The property of the parameter was treated as an annotation to the data. This annotation is attached to the workflow definition file using the Taverna knowledge provenance template. This query is realized in two steps. 1) Getting all the runs {ri} that were ran on Monday 2) In each ri, getting all the process runs that invoke the “align_warp” service with a parameter “twelfth order”

1) Firstly we get all the runs that were ran on a Monday by the following query: As our provenance logs include the timestamp information about each workflow or process run, we can answer this query by the following query.

SELECT ?p
WHERE (?p <http://www.mygrid.org.uk/provenance#startTime> ?time) AND (?time > date)
USING ns FOR <http://www.mygrid.org.uk/provenance#> 
   xsd FOR <http://www.w3.org/2001/XMLSchema#>

In our example repository, this query returned 2 workflow runs:


urn:lsid:www.mygrid.org.uk:experimentinstance:HXQOVQA2ZI0

urn:lsid:www.mygrid.org.uk:experimentinstance:JF9QILMXB60


2) In the second step we try to find in each of these workflow runs, the invocations of procedure align_warp using a twelfth order nonlinear 1365 parameter model.

SELECT ?p 
WHERE <urn:lsid:www.mygrid.org.uk:experimentinstance:HXQOVQA2ZI0>
(?p <http://www.mygrid.org.uk/provenance#runsProcess> ?processname . 
?p <http://www.mygrid.org.uk/provenance#processInput> ?inputParameter .
?inputParameter <ont:model> <ontology:twelfthOrder>) 
USING ns FOR <http://www.mygrid.org.uk/provenance#> 
      ont FOR <http://www.mygrid.org.uk/ontology#>

This returns two sets process runs:


Get runs urn:www.mygrid.org.uk/process_run#1155222243328

Get runs urn:www.mygrid.org.uk/process_run#1155222243578

Get runs urn:www.mygrid.org.uk/process_run#1155222242781

Get runs urn:www.mygrid.org.uk/process_run#1155222243062



Get runs urn:www.mygrid.org.uk/process_run#1155224291812

Get runs urn:www.mygrid.org.uk/process_run#1155224292453

Get runs urn:www.mygrid.org.uk/process_run#1155224292031

Get runs urn:www.mygrid.org.uk/process_run#1155224292250


5. Find all Atlas Graphic images outputted from workflows where at least one of the input Anatomy Headers had an entry global maximum=4095. The contents of a header file can be extracted as text using the scanheader AIR utility.
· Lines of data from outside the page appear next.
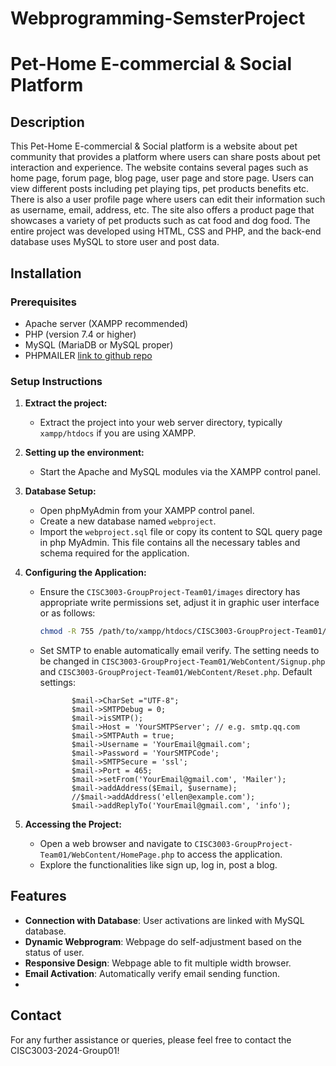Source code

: # Webprogramming-SemsterProject

# Pet-Home E-commercial & Social Platform

## Description
This Pet-Home E-commercial & Social platform is a website about pet community that provides a platform where users can share posts about pet interaction and experience. The website contains several pages such as home page, forum page, blog page, user page and store page. Users can view different posts including pet playing tips, pet products benefits etc. There is also a user profile page where users can edit their information such as username, email, address, etc. The site also offers a product page that showcases a variety of pet products such as cat food and dog food. The entire project was developed using HTML, CSS and PHP, and the back-end database uses MySQL to store user and post data.

## Installation

### Prerequisites
- Apache server (XAMPP recommended)
- PHP (version 7.4 or higher)
- MySQL (MariaDB or MySQL proper)
- PHPMAILER [link to github repo](https://github.com/PHPMailer/PHPMailer)

### Setup Instructions

1. **Extract the project:**
   - Extract the project into your web server directory, typically `xampp/htdocs` if you are using XAMPP.

2. **Setting up the environment:**
   - Start the Apache and MySQL modules via the XAMPP control panel.

3. **Database Setup:**
   - Open phpMyAdmin from your XAMPP control panel.
   - Create a new database named `webproject`.
   - Import the `webproject.sql` file or copy its content to SQL query page in php MyAdmin. This file contains all the necessary tables and schema required for the application.

4. **Configuring the Application:**
   - Ensure the `CISC3003-GroupProject-Team01/images` directory has appropriate write permissions set, adjust it in graphic user interface or as follows:
     ```bash
     chmod -R 755 /path/to/xampp/htdocs/CISC3003-GroupProject-Team01/images/
     ```
   - Set SMTP to enable automatically email verify. The setting needs to be changed in `CISC3003-GroupProject-Team01/WebContent/Signup.php` and `CISC3003-GroupProject-Team01/WebContent/Reset.php`. Default settings:
     ```
            $mail->CharSet ="UTF-8";
            $mail->SMTPDebug = 0;
            $mail->isSMTP(); 
            $mail->Host = 'YourSMTPServer'; // e.g. smtp.qq.com
            $mail->SMTPAuth = true;     
            $mail->Username = 'YourEmail@gmail.com';  
            $mail->Password = 'YourSMTPCode';  
            $mail->SMTPSecure = 'ssl';
            $mail->Port = 465; 
            $mail->setFrom('YourEmail@gmail.com', 'Mailer'); 
            $mail->addAddress($Email, $username);
            //$mail->addAddress('ellen@example.com');
            $mail->addReplyTo('YourEmail@gmail.com', 'info');
     ```

1. **Accessing the Project:**
   - Open a web browser and navigate to `CISC3003-GroupProject-Team01/WebContent/HomePage.php` to access the application.
   - Explore the functionalities like sign up, log in, post a blog.


## Features
- **Connection with Database**: User activations are linked with MySQL database.
- **Dynamic Webprogram**: Webpage do self-adjustment based on the status of user.
- **Responsive Design**: Webpage able to fit multiple width browser.
- **Email Activation**: Automatically verify email sending function.
- 

## Contact
For any further assistance or queries, please feel free to contact the CISC3003-2024-Group01!
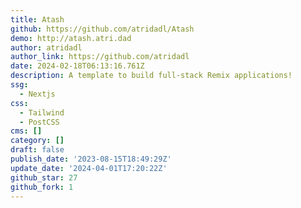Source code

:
 ```yaml
---
title: Atash
github: https://github.com/atridadl/Atash
demo: http://atash.atri.dad
author: atridadl
author_link: https://github.com/atridadl
date: 2024-02-18T06:13:16.761Z
description: A template to build full-stack Remix applications!
ssg:
  - Nextjs
css:
  - Tailwind
  - PostCSS
cms: []
category: []
draft: false
publish_date: '2023-08-15T18:49:29Z'
update_date: '2024-04-01T17:20:22Z'
github_star: 27
github_fork: 1
---
```

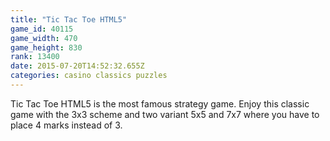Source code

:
 ```yaml
---
title: "Tic Tac Toe HTML5"
game_id: 40115
game_width: 470
game_height: 830
rank: 13400
date: 2015-07-20T14:52:32.655Z
categories: casino classics puzzles
---
```

Tic Tac Toe HTML5 is the most famous strategy game. Enjoy this classic game with the 3x3 scheme and two variant 5x5 and 7x7 where you have to place 4 marks instead of 3.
Input: a set of data {ind} with the named as “Anatomy Headers” which has an entry 4095

Output: a set of data {outd} named as “Atlas Graphic images” which are derived from the {ind}


In order to realize this query, we used the semantic metadata attached to the data products, as we did in the last query. Also to avoid presenting too many results, we choose to search for the target {outd} within a certain workflow run, although this query can be easily extended to query the overall provenance repository, as shown in the query 1.

We realize this query in two steps; 1)Getting all the identities for the {ind} 2)Getting all the {outd} which are indirectly derived from {ind} using the deep provenance algorithm.

1) In the first step, we try to find all the {ind}. The query is shown in the following:

SELECT ?data 
WHERE <urn:lsid:www.mygrid.org.uk:experimentinstance:HXQOVQA2ZI0> 
(?data <ont:global> ?value) AND (?value eq "ontology:4095") 
USING ns FOR <http://www.mygrid.org.uk/provenance#> 
ont FOR <http://www.mygrid.org.uk/ontology#>

This returns the data product:


Get data urn:lsid:www.mygrid.org.uk:lsdocument:CIEIR0DODN10

This {ind} was produced in the run “urn:lsid:www.mygrid.org.uk:experimentinstance:HXQOVQA2ZI0” with the annotation showing that it has a maximum value 4095.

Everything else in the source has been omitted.